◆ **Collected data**
= = = =

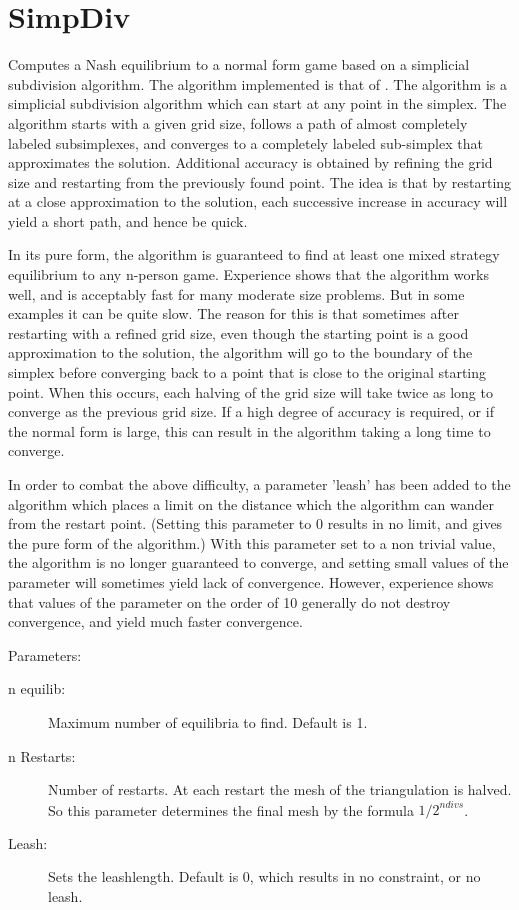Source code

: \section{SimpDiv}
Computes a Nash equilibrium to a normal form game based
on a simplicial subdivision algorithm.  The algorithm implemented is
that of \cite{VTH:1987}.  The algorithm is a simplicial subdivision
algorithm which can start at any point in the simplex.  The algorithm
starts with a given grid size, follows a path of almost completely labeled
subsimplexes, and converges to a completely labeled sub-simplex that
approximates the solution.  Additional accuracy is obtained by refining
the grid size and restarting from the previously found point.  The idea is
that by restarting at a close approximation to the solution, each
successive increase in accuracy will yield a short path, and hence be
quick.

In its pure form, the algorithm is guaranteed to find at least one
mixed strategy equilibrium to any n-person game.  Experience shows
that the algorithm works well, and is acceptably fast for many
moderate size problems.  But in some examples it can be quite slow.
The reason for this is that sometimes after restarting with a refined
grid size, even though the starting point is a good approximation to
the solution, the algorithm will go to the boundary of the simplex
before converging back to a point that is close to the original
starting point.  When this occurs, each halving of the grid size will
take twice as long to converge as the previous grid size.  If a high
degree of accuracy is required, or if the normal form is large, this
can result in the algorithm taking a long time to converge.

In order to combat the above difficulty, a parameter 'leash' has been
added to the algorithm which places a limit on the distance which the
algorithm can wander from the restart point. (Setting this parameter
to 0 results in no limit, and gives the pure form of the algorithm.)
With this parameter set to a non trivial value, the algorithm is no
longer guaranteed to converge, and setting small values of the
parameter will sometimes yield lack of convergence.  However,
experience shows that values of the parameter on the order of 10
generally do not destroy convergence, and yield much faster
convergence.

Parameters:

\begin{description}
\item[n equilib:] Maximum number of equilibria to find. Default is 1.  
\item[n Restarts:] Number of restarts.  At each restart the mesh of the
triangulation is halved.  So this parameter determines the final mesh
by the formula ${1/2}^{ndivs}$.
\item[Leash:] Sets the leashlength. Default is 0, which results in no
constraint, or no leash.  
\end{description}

= = = =

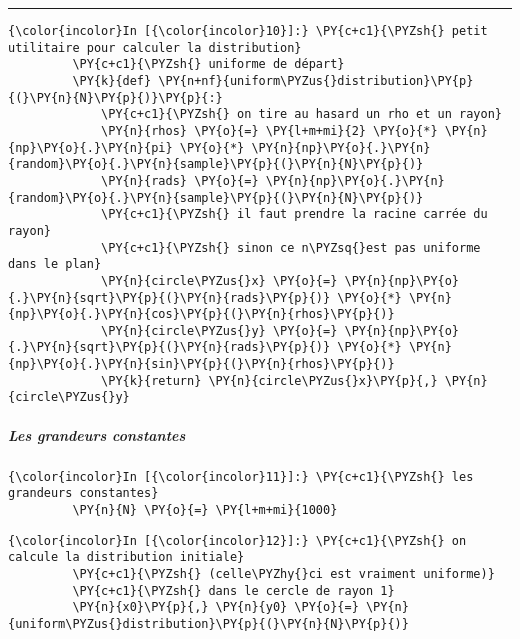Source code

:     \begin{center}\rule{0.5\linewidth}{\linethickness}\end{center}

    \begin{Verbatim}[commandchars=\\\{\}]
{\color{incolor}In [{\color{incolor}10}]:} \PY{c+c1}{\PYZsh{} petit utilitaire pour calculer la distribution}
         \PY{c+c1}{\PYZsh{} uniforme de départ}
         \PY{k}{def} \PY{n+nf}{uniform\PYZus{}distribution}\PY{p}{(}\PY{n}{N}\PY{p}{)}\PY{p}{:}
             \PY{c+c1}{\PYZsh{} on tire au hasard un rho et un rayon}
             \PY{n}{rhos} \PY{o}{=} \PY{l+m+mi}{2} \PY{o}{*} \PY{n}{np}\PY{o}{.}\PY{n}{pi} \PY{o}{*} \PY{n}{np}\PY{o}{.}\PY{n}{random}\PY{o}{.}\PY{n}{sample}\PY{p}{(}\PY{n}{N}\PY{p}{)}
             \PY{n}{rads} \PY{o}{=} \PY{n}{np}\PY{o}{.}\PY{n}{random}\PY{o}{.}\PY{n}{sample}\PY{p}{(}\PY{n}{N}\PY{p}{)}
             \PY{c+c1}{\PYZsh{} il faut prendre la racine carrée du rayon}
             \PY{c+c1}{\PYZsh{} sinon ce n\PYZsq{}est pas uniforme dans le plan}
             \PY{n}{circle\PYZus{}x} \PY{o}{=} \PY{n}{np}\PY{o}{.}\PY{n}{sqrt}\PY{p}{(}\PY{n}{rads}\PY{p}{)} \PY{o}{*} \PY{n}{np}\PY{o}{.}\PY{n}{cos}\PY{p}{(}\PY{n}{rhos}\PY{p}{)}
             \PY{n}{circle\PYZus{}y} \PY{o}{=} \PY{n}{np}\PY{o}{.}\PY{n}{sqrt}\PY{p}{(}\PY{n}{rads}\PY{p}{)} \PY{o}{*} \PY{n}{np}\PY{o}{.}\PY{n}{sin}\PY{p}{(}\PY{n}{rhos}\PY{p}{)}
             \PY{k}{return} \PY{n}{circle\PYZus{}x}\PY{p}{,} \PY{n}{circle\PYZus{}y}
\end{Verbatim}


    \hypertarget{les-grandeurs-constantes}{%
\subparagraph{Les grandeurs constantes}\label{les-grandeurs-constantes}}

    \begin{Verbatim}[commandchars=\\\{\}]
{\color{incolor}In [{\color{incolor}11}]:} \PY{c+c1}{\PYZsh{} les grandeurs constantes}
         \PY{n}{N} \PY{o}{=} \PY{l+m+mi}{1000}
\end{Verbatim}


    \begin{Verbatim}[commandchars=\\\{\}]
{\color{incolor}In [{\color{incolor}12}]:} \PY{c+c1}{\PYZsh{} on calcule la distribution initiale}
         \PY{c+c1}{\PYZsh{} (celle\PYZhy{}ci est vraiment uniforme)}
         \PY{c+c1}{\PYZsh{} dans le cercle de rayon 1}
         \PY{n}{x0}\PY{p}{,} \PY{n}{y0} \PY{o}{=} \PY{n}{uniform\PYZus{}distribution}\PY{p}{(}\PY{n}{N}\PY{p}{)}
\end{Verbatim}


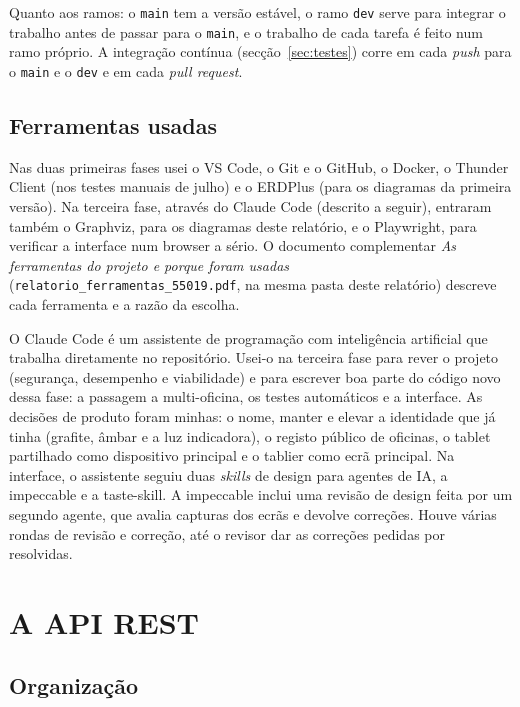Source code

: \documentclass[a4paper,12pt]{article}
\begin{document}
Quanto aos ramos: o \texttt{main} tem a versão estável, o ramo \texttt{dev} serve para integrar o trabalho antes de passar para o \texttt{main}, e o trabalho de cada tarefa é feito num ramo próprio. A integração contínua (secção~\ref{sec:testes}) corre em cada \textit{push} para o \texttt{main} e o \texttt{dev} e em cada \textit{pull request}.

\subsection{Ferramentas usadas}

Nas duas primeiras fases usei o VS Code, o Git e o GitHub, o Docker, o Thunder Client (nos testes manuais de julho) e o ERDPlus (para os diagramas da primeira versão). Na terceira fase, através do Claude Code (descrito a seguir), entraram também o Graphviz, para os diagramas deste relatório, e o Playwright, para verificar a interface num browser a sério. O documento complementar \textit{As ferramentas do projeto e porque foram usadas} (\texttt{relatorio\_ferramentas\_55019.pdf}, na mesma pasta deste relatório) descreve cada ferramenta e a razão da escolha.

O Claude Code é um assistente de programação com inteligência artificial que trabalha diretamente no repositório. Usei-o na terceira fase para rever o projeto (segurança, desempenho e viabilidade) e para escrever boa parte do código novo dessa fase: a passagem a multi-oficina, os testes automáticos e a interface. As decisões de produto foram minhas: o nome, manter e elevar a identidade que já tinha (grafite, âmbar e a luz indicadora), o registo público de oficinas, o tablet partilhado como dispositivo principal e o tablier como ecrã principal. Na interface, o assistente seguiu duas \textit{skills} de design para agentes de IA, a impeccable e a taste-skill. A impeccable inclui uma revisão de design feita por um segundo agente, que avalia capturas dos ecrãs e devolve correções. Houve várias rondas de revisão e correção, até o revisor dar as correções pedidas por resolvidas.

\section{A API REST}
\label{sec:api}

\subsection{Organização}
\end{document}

= = = =

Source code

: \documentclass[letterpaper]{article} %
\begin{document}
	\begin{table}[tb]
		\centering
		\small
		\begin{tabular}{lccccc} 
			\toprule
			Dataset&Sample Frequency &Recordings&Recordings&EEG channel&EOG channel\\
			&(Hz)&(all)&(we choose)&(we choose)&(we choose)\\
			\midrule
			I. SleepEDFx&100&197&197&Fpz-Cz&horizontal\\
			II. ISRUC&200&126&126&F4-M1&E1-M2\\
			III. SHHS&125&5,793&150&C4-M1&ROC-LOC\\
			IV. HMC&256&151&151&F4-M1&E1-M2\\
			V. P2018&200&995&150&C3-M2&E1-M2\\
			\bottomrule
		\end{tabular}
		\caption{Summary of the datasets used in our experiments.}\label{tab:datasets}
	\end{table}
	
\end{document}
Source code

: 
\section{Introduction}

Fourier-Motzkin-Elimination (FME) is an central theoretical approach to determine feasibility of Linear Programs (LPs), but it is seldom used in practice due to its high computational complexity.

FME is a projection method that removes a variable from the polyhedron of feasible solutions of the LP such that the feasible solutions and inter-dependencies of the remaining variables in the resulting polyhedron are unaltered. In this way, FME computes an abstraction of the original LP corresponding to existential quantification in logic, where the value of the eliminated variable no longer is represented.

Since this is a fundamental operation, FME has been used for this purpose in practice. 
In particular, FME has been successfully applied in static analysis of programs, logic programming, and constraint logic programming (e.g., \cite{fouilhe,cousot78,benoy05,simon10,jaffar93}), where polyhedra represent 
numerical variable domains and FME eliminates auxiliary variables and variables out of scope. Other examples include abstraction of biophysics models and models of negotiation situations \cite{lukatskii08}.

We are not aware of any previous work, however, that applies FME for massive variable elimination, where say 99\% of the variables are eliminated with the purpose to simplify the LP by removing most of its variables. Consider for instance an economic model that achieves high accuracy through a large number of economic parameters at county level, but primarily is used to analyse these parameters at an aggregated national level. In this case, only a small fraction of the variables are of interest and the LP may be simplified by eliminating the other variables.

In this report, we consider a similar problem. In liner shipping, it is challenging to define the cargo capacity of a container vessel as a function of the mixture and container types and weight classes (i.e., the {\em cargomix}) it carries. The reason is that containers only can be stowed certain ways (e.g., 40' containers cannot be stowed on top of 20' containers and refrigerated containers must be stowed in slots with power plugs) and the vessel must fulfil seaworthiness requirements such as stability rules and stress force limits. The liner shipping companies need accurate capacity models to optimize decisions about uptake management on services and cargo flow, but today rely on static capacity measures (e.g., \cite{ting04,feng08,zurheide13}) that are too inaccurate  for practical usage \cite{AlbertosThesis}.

= = = =

◆ **ABOUT THIS EXERCISE**
Above are the records; repeat exactly the lines from the one holding "successive increase in" down to the one holding "which results in no", end lines included.

◆ **TASK SOLUTION**
successive increase in accuracy will yield a short path, and hence be
quick.

In its pure form, the algorithm is guaranteed to find at least one
mixed strategy equilibrium to any n-person game.  Experience shows
that the algorithm works well, and is acceptably fast for many
moderate size problems.  But in some examples it can be quite slow.
The reason for this is that sometimes after restarting with a refined
grid size, even though the starting point is a good approximation to
the solution, the algorithm will go to the boundary of the simplex
before converging back to a point that is close to the original
starting point.  When this occurs, each halving of the grid size will
take twice as long to converge as the previous grid size.  If a high
degree of accuracy is required, or if the normal form is large, this
can result in the algorithm taking a long time to converge.

In order to combat the above difficulty, a parameter 'leash' has been
added to the algorithm which places a limit on the distance which the
algorithm can wander from the restart point. (Setting this parameter
to 0 results in no limit, and gives the pure form of the algorithm.)
With this parameter set to a non trivial value, the algorithm is no
longer guaranteed to converge, and setting small values of the
parameter will sometimes yield lack of convergence.  However,
experience shows that values of the parameter on the order of 10
generally do not destroy convergence, and yield much faster
convergence.

Parameters:

\begin{description}
\item[n equilib:] Maximum number of equilibria to find. Default is 1.  
\item[n Restarts:] Number of restarts.  At each restart the mesh of the
triangulation is halved.  So this parameter determines the final mesh
by the formula ${1/2}^{ndivs}$.
\item[Leash:] Sets the leashlength. Default is 0, which results in no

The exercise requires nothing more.